AS: I had a dental problem recently. It got really infected and my whole face swelled up, but nobody felt sorry for me. “You see? You see what happens? You better be careful what you wish for.” It’s weird, but I’ve never been scared about getting sick. It’s such a waste of time. The only thing that scares me is planning for the future. It’s always seemed like setting yourself up for disappointment. I try to exist day to day. Whenever people tell me that they’re making vacation plans for 2006, I’m like, “How do you know you’ll be alive?” Really, I never understand that. I don’t think that far in advance. Even if they’re talking about what they want to do for Easter. I would never assume I’m going to be alive, because that would make it so sad if I didn’t make it.
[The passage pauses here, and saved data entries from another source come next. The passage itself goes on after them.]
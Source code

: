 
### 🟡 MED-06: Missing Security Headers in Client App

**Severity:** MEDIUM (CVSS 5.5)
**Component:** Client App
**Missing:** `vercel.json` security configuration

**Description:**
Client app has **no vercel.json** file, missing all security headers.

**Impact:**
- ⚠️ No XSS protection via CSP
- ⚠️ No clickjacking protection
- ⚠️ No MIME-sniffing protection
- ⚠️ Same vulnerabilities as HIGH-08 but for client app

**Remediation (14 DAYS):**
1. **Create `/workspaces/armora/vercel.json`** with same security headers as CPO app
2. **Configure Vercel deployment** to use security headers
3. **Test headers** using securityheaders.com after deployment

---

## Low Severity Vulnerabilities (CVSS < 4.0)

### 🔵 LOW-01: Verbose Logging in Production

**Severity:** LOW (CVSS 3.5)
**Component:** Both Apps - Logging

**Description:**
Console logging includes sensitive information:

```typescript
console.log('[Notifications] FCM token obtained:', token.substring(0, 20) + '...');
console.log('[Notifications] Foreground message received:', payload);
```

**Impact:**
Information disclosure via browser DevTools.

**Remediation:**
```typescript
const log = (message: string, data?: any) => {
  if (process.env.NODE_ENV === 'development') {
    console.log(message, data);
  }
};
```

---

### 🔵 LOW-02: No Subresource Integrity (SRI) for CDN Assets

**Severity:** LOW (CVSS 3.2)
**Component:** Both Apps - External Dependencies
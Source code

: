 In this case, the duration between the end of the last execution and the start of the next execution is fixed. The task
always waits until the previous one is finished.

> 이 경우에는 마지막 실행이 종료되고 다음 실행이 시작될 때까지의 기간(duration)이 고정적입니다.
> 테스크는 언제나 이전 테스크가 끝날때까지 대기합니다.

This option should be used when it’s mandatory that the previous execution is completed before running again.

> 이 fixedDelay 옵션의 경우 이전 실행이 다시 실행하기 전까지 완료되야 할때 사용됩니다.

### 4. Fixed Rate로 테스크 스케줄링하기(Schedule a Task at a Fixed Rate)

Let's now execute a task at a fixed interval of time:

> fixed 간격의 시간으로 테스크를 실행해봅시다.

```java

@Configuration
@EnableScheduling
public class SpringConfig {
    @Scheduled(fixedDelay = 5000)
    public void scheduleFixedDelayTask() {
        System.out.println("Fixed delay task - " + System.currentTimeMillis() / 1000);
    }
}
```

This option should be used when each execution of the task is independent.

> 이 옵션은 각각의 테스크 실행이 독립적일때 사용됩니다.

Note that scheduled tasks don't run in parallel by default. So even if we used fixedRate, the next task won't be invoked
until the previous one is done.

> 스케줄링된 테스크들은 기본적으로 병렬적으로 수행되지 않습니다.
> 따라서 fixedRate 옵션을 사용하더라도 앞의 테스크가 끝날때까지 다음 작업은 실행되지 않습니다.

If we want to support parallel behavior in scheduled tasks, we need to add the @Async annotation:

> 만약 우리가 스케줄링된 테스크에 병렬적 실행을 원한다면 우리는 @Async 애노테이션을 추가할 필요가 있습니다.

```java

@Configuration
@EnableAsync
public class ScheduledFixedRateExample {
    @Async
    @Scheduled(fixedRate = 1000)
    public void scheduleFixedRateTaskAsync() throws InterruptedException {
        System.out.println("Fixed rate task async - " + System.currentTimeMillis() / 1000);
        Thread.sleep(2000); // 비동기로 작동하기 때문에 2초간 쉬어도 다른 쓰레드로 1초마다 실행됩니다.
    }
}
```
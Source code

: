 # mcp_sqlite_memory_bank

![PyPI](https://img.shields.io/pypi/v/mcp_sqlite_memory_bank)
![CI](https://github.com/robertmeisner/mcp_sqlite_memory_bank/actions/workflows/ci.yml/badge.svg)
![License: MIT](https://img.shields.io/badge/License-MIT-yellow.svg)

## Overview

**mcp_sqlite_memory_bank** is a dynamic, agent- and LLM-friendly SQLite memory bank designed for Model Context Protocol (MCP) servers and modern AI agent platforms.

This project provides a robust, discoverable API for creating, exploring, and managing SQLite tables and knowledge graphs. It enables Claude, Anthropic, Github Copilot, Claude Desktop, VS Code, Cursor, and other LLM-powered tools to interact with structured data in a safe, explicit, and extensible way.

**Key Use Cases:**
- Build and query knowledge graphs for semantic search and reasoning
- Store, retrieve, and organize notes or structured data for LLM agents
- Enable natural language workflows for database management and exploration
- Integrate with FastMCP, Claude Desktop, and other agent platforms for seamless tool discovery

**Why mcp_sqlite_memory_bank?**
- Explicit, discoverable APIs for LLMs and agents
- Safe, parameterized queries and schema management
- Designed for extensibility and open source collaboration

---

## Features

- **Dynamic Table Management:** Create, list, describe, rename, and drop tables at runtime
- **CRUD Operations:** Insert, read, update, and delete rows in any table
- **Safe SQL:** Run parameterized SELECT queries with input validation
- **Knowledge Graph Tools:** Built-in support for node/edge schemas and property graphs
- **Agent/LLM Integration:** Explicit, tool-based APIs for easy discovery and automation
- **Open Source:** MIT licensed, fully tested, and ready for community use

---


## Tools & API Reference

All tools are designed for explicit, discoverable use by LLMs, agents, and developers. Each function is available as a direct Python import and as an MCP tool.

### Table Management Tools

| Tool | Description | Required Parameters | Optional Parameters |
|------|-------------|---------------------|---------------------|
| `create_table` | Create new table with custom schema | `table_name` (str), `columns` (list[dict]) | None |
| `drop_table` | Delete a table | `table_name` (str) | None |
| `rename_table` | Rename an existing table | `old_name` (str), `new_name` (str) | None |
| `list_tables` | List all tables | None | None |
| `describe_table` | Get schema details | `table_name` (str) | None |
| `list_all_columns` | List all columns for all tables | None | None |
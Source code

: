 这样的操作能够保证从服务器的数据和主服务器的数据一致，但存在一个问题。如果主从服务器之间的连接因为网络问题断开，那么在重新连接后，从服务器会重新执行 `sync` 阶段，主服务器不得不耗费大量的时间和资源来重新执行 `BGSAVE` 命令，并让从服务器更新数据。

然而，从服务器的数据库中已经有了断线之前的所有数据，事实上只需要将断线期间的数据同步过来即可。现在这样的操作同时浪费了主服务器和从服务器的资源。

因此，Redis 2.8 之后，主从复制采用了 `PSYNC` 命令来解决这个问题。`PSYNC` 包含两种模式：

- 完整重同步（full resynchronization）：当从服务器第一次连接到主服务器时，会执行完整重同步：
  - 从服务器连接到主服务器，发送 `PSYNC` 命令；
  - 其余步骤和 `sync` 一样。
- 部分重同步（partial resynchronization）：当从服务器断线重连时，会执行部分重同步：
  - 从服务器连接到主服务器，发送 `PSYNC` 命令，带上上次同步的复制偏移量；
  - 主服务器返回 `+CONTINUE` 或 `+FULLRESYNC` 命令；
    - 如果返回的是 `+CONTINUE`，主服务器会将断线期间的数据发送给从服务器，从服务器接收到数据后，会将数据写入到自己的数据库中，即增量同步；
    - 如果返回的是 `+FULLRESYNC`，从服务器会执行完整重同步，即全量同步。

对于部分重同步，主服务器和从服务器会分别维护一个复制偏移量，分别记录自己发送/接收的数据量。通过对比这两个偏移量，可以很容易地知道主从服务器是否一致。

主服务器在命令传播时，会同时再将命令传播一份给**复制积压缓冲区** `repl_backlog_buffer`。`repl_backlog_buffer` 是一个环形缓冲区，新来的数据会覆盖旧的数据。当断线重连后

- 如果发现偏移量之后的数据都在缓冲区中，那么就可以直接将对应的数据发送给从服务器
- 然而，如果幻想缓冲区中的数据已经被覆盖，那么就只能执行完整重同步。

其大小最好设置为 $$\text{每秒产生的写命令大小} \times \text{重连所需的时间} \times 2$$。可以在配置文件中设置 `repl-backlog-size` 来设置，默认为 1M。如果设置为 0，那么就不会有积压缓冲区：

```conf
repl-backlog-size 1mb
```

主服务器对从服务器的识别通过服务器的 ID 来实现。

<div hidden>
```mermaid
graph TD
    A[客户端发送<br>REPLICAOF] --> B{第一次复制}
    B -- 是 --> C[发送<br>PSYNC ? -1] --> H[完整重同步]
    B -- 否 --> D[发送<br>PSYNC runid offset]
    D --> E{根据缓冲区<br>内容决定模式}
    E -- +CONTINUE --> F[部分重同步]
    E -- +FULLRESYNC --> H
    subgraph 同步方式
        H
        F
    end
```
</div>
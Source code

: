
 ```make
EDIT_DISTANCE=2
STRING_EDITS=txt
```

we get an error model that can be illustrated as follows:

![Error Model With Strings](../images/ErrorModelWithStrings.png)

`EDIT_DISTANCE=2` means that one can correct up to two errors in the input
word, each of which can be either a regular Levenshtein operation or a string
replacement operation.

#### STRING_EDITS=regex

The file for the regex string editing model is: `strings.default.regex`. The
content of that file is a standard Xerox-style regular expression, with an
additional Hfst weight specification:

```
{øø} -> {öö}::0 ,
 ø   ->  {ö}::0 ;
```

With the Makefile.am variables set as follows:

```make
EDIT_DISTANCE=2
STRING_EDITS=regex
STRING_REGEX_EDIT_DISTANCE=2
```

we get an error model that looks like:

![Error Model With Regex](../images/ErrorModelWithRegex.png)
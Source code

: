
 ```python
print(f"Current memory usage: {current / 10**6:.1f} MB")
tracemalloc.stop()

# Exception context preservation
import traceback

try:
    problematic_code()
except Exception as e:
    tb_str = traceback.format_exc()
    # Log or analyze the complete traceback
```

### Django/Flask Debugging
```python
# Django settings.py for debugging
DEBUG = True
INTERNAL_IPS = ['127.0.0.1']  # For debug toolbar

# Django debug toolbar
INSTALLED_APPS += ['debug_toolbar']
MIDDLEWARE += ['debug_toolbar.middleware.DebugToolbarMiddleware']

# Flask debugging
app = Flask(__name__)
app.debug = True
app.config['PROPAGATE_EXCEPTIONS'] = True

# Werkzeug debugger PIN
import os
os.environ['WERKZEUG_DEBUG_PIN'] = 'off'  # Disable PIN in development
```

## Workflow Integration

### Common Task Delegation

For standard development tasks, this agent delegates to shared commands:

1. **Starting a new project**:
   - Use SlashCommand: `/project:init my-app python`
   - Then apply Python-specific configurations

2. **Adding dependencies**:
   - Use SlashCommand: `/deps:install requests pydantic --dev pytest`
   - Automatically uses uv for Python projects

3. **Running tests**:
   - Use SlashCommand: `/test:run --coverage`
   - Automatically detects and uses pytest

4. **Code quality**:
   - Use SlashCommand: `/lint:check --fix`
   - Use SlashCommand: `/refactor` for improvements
BLVR: Maybe your comedy comes out of a need to protect yourself from potential sadness. There’s that oft-quoted Thomas Gray line about laughing wild amid severest woe. Sometimes the only logical response to unimaginable horror is to laugh at it.

AS: I suppose. I’m not sure, to be honest. I know that when I get bad news delivered to me, my first instinct is to laugh. Whenever I’m uncomfortable, I have to laugh. But it’s not because I need protection. I think it’s because I was involved with somebody once who got really sick, and he almost died. It just made me look at everything differently.

BLVR: By “involved” do you mean a boyfriend?

AS: Yeah. This was back in Carolina, when I was just twenty-two. We were dating for a few years and he was completely healthy. And then, out of nowhere, he had several brain aneurysms, one right after the other. All of a sudden he was like a newborn baby. He lost his language, he couldn’t walk, he couldn’t use the bathroom. I took care of him for three years. Having that happen to me at such a young age, I just look at the world differently.

BLVR: I’m sure that losing your mother also had something to do with it.

AS: Of course. I tend to separate people all the time. “Are both your parents alive? Okay, you sit on that side of the room.” Because there’s an understanding between people who lost a parent. When the anniversary of her death comes along, it’s always such a special day. Are both your parents alive?

BLVR: No. My father died a few years ago.

AS: So you know what I mean. You know he’s still there, it’s just a different way of him being around. Whenever I think that I need money or I really want to buy something fancy, money always comes in the mail. And I’m like, “That’s from my mom.” It’s hard to explain, but it gives me a wonderful sense of calm. I’m not afraid of dying at all.